Artikel 7.9. Aanvraag van een vergunning voor vervaardiging of invoer

[Regeling vervallen per 28-01-2022]

  • 1 Een aanvraag om een vergunning voor vervaardiging of invoer als bedoeld in artikel 7.1 van het besluit wordt ingediend met gebruikmaking van een middel dat daartoe door de minister beschikbaar is gesteld.

  • 2 Een aanvraag bevat ten minste een beschrijving van het proces van vervaardiging van diervoeders met medicinale werking.

§ 3. Uitvoer

[Regeling vervallen per 28-01-2022]

Artikel 7.10. Verklaring voor uitvoer

[Regeling vervallen per 28-01-2022]

Een aanvraag om een verklaring als bedoeld in artikel 7.10, tweede lid, van het besluit wordt ingediend met behulp van een door de minister vastgesteld formulier.

§ 4. Afleveren op recept

[Regeling vervallen per 28-01-2022]

Artikel 7.11. Afleveren diervoeder met medicinale werking op recept

[Regeling vervallen per 28-01-2022]

  • 1 Een diervoeder met medicinale werking wordt uitsluitend aan een houder van dieren afgeleverd overeenkomstig een recept van een dierenarts.

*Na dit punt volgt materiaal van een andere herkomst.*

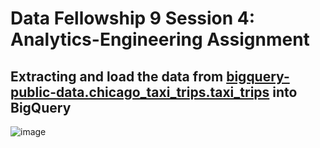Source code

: # Data Fellowship 9 Session 4: Analytics-Engineering Assignment

## Extracting and load the data from [bigquery-public-data.chicago_taxi_trips.taxi_trips](https://console.cloud.google.com/bigquery?p=bigquery-public-data&d=chicago_taxi_trips&t=taxi_trips&ws=!1m5!1m4!4m3!1sbigquery-public-data!2schicago_taxi_trips!3staxi_trips) into BigQuery

![image](https://user-images.githubusercontent.com/124119569/224963105-be0ec555-6b95-4e2a-a3c7-d27c3d50ba5d.png)

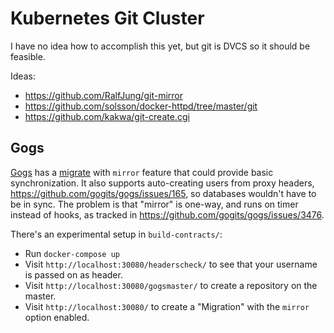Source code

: 
# Kubernetes Git Cluster

I have no idea how to accomplish this yet, but git is DVCS so it should be feasible.

Ideas:
 * https://github.com/RalfJung/git-mirror
 * https://github.com/solsson/docker-httpd/tree/master/git
 * https://github.com/kakwa/git-create.cgi

## Gogs

[Gogs](https://gogs.io/) has a [migrate](https://github.com/gogits/go-gogs-client/wiki/Repositories#migrate) with `mirror` feature that could provide basic synchronization. It also supports auto-creating users from proxy headers, https://github.com/gogits/gogs/issues/165, so databases wouldn't have to be in sync. The problem is that "mirror" is one-way, and runs on timer instead of hooks, as tracked in https://github.com/gogits/gogs/issues/3476.

There's an experimental setup in `build-contracts/`:
 * Run `docker-compose up`
 * Visit `http://localhost:30080/headerscheck/` to see that your username is passed on as header.
 * Visit `http://localhost:30080/gogsmaster/` to create a repository on the master.
 * Visit `http://localhost:30080/` to create a "Migration" with the `mirror` option enabled.
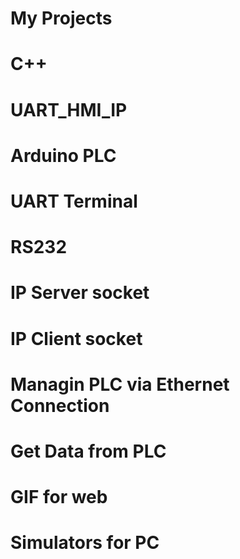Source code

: # My Projects
# C++
# UART_HMI_IP
# Arduino PLC
# UART Terminal
# RS232
# IP Server socket
# IP Client socket
# Managin PLC via Ethernet Connection
# Get Data from PLC
# GIF for web
# Simulators for PC

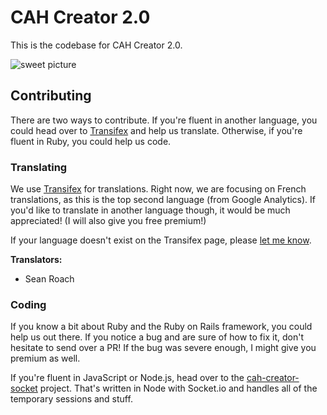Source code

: # CAH Creator 2.0

This is the codebase for CAH Creator 2.0.

![sweet picture](http://i.imgur.com/isiW6rt.png)

## Contributing

There are two ways to contribute. If you're fluent in another language, you could
head over to [Transifex](https://www.transifex.com/cah-creator/cah-creator) and
help us translate. Otherwise, if you're fluent in Ruby, you could help us code.

### Translating

We use [Transifex](https://www.transifex.com/cah-creator/cah-creator) for translations.
Right now, we are focusing on French translations, as this is the top second language
(from Google Analytics). If you'd like to translate in another language though,
it would be much appreciated! (I will also give you free premium!)

If your language doesn't exist on the Transifex page, please [let me know](mailto:me+cahcreator@tjhorner.com).

**Translators:**

- Sean Roach

### Coding

If you know a bit about Ruby and the Ruby on Rails framework, you could help us
out there. If you notice a bug and are sure of how to fix it, don't hesitate to
send over a PR! If the bug was severe enough, I might give you premium as well.

If you're fluent in JavaScript or Node.js, head over to the
[cah-creator-socket](/CAHCreator/cah-creator-socket) project. That's written in
Node with Socket.io and handles all of the temporary sessions and stuff.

  • 2 Indien het een diervoeder met medicinale werking betreft dat is bestemd voor de behandeling van dieren waarvan het vlees, de slachtafvalleen of de producten bestemd zijn voor menselijke consumptie, levert een houder van een vergunning voor vervaardiging of invoer, bedoeld in artikel 7.1, onderdeel a, van het besluit, niet meer diervoeder af dan de hoeveelheid die overeenkomstig het recept nodig is om de dieren gedurende één maand te behandelen.

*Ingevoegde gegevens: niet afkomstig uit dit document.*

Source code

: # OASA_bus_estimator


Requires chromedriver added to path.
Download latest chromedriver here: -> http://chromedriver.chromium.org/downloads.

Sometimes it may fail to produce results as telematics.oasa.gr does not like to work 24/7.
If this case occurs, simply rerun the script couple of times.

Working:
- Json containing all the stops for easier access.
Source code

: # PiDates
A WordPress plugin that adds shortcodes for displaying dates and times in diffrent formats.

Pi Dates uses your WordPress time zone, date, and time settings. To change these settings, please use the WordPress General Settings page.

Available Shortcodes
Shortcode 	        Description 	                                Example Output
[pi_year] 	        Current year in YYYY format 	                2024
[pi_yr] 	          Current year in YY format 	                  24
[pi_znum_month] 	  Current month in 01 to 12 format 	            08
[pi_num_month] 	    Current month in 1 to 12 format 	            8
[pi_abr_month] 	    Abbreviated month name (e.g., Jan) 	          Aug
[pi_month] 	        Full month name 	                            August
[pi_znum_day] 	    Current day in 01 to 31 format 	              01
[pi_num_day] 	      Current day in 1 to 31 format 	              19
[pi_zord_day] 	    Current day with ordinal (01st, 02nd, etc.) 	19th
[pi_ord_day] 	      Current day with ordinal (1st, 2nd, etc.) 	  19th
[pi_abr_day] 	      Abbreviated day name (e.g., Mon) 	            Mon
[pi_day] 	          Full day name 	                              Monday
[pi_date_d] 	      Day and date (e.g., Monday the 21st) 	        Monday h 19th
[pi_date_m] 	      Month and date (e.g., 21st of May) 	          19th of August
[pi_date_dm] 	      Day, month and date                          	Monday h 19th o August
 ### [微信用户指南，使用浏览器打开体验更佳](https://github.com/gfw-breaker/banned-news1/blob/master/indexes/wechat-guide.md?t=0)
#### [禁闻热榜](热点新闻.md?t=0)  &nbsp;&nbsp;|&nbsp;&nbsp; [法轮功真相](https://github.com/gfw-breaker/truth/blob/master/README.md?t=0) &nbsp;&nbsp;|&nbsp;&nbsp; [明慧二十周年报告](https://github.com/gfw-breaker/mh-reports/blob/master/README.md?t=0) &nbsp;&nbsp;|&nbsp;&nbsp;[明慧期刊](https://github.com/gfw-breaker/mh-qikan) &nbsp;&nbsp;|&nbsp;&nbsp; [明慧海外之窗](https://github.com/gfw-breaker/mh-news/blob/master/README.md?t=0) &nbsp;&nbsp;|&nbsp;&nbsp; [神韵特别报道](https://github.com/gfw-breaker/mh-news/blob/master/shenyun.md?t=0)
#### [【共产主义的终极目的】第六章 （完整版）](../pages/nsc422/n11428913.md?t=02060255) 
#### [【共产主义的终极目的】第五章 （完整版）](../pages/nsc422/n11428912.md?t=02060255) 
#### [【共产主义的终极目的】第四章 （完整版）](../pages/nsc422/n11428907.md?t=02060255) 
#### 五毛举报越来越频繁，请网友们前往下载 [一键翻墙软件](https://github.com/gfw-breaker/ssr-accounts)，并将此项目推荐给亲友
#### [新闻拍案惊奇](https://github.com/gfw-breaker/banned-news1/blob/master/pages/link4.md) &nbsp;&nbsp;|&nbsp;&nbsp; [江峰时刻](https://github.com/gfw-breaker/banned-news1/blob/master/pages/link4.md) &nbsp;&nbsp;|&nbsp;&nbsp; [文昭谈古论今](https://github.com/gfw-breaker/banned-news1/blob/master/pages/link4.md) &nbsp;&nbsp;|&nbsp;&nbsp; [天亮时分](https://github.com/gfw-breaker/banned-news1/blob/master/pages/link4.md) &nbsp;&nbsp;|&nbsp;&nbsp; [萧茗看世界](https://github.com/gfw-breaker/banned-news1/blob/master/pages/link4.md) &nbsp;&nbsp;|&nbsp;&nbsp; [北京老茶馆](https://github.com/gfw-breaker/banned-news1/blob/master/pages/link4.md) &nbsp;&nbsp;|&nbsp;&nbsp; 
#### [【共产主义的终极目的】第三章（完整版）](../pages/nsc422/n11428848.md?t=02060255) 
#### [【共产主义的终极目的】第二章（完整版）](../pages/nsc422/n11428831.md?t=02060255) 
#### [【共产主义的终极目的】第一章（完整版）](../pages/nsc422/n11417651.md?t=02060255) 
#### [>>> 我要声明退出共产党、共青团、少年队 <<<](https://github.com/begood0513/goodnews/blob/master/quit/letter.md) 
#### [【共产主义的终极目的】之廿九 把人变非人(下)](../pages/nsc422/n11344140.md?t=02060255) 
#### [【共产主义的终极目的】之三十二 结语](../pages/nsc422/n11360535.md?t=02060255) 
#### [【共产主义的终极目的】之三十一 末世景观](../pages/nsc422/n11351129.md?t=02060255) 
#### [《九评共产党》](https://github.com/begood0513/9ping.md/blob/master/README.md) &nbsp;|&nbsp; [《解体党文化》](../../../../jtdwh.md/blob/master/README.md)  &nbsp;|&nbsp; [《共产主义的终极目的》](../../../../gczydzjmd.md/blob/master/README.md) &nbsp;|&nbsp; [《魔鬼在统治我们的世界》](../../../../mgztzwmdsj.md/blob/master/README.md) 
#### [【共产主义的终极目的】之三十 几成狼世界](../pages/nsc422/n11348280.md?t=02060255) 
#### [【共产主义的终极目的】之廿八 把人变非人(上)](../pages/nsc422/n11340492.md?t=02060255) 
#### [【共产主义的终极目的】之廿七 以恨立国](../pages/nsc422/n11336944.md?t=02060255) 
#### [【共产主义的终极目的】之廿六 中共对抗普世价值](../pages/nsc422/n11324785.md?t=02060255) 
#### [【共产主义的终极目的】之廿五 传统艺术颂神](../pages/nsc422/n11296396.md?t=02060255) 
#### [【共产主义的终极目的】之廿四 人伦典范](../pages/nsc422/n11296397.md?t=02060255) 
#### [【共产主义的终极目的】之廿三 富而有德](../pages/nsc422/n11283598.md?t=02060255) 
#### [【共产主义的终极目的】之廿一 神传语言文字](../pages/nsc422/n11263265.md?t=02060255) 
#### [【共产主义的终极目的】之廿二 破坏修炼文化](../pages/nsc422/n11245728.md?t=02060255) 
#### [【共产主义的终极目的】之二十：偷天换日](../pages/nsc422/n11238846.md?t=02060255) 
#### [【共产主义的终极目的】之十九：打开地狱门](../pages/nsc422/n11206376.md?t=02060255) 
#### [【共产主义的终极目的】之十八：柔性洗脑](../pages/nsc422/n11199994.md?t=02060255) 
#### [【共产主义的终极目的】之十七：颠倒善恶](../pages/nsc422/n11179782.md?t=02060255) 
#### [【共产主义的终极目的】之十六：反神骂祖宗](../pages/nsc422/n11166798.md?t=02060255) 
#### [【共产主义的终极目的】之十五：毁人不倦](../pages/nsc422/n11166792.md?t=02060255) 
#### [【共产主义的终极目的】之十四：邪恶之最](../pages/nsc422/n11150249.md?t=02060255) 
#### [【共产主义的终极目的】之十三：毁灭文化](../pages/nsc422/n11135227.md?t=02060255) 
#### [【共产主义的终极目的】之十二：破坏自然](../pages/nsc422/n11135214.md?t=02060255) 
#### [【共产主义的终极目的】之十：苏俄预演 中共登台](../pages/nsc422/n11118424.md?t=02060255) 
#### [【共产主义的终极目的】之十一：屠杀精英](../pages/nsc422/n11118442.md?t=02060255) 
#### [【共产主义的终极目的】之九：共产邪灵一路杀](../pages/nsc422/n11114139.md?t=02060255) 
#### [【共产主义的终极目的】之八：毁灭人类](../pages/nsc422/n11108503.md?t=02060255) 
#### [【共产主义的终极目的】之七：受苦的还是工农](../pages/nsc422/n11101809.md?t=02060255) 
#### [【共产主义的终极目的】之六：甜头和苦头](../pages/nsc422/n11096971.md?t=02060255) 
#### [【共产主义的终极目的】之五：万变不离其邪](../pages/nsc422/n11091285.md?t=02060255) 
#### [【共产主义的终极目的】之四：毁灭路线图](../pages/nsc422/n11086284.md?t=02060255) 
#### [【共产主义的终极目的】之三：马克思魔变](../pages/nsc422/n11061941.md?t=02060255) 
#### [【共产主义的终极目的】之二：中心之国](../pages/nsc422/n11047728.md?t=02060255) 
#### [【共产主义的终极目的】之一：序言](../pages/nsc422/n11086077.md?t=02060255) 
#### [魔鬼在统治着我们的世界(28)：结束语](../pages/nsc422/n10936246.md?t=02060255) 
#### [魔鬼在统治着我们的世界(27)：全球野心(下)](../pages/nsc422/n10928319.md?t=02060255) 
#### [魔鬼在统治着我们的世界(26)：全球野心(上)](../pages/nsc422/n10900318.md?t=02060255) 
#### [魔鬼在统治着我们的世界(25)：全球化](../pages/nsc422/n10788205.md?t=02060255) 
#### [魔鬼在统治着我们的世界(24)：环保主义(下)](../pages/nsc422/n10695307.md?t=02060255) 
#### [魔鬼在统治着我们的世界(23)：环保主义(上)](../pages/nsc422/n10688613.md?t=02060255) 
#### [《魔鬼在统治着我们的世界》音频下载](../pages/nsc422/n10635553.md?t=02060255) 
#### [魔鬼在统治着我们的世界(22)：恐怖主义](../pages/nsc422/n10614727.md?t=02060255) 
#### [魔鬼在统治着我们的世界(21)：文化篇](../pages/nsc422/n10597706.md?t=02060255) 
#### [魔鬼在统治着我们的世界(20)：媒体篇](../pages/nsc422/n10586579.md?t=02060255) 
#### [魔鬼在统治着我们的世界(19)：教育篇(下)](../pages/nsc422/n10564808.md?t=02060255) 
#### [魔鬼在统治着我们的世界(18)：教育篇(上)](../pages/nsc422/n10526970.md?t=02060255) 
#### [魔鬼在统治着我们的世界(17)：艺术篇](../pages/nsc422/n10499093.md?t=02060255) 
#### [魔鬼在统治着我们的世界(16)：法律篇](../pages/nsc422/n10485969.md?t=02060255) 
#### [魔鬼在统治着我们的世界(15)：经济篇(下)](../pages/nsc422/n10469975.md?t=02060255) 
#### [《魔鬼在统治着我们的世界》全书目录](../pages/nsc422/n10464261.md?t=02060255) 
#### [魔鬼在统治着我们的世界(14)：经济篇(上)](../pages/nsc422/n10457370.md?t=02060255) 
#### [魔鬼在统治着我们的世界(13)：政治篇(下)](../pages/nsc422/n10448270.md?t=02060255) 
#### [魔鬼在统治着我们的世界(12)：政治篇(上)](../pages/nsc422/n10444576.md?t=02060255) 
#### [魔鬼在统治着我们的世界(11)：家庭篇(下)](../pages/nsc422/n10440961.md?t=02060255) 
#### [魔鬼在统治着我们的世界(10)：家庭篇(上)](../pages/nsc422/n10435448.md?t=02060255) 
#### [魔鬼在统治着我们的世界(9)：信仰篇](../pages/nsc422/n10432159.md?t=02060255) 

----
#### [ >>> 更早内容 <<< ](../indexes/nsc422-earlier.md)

Artikel 7.12. Recept voor een diervoeder met medicinale werking

[Regeling vervallen per 28-01-2022]

  • 1 Het recept voor de aflevering van een diervoeder met medicinale werking wordt vastgesteld overeenkomstig bijlage A bij Richtlijn 90/167/EEG, wordt voorzien van de datum van dagtekening van het recept en bestaat uit een origineel en drie afschriften.

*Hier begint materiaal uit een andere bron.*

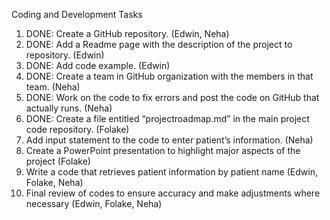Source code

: Coding and Development Tasks

1. DONE: Create a GitHub repository. (Edwin, Neha)
2. DONE: Add a Readme page with the description of the project to repository. (Edwin)
3. DONE: Add code example. (Edwin)
4. DONE: Create a team in GitHub organization with the members in that team. (Neha)
5. DONE: Work on the code to fix errors  and post the code on GitHub that actually runs. (Neha)
6. DONE: Create a file entitled “projectroadmap.md” in the main project code repository. (Folake)
7. Add input statement to the code to enter patient’s information. (Neha)
8. Create a PowerPoint presentation to highlight major aspects of the project (Folake)
9. Write a code that retrieves patient information by patient name (Edwin, Folake, Neha)
10. Final review of codes to ensure accuracy and make adjustments where necessary (Edwin, Folake, Neha) 
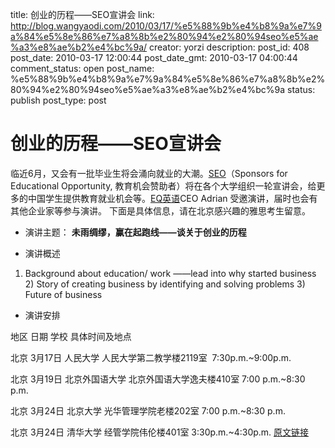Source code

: title: 创业的历程——SEO宣讲会
link: http://blog.wangyaodi.com/2010/03/17/%e5%88%9b%e4%b8%9a%e7%9a%84%e5%8e%86%e7%a8%8b%e2%80%94%e2%80%94seo%e5%ae%a3%e8%ae%b2%e4%bc%9a/
creator: yorzi
description: 
post_id: 408
post_date: 2010-03-17 12:00:44
post_date_gmt: 2010-03-17 04:00:44
comment_status: open
post_name: %e5%88%9b%e4%b8%9a%e7%9a%84%e5%8e%86%e7%a8%8b%e2%80%94%e2%80%94seo%e5%ae%a3%e8%ae%b2%e4%bc%9a
status: publish
post_type: post

# 创业的历程——SEO宣讲会

临近6月，又会有一批毕业生将会涌向就业的大潮。[SEO](http://www.seo-china.org/)（Sponsors for Educational Opportunity, 教育机会赞助者）将在各个大学组织一轮宣讲会，给更多的中国学生提供教育就业机会等。[EQ英语](http://www.eqenglish.com)CEO Adrian 受邀演讲，届时也会有其他企业家等参与演讲。 下面是具体信息，请在北京感兴趣的雅思考生留意。 

  * 演讲主题：
**未雨绸缪，赢在起跑线——**谈关于创业的历程****

  * 演讲概述
1) Background about education/ work ——lead into why started business 2) Story of creating business by identifying and solving problems 3) Future of business 
  * 演讲安排

地区
日期
学校
具体时间及地点

北京
3月17日
人民大学
人民大学第二教学楼2119室  7:30p.m.~9:00p.m.

北京
3月19日
北京外国语大学
北京外国语大学逸夫楼410室 7:00 p.m.~8:30 p.m.

北京
3月24日
北京大学
光华管理学院老楼202室 7:00 p.m.~8:30 p.m.

北京
3月24日
清华大学
经管学院伟伦楼401室 3:30p.m.~4:30p.m.
[原文链接](http://www.eqenglish.com/blog/speeches-from-ceo-of-eqenglish/)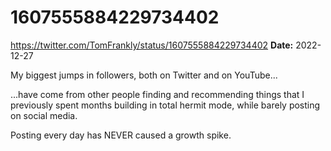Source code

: # 1607555884229734402
https://twitter.com/TomFrankly/status/1607555884229734402
**Date:** 2022-12-27

My biggest jumps in followers, both on Twitter and on YouTube...

...have come from other people finding and recommending things that I previously spent months building in total hermit mode, while barely posting on social media.

Posting every day has NEVER caused a growth spike.
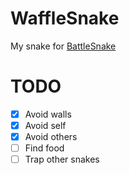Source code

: # **WaffleSnake**
My snake for [BattleSnake]('https://play.battlesnake.com')


# **TODO**
- [x] Avoid walls
- [x] Avoid self
- [x] Avoid others
- [ ] Find food
- [ ] Trap other snakes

  • 2 Het origineel en één afschrift van het recept zijn bestemd voor de houder van een vergunning voor vervaardiging of invoer, bedoeld in artikel 7.1, onderdeel a, van het besluit, van het voorgeschreven diervoeder met medicinale werking.

  • 3 De overige twee afschriften van het recept zijn bestemd voor de dierenarts en de houder van dieren.

  • 4 De houder van een vergunning voor vervaardiging of invoer, bedoeld in het tweede lid, overlegt het afschrift van het recept aan de houder van de dieren bij de aflevering van het voorgeschreven diervoeder met medicinale werking.

  • 5 Een recept geeft slechts eenmalig recht op aflevering van het diervoeder met medicinale werking en behandeling van het betrokken dier met het voorgeschreven diervoeder met medicinale werking binnen een termijn van drie maanden na dagtekening van het recept.

  • 6 In het recept is de hoeveelheid af te leveren diervoeder met medicinale werking beperkt tot hetgeen noodzakelijk is om het met de behandeling beoogde doel te bereiken.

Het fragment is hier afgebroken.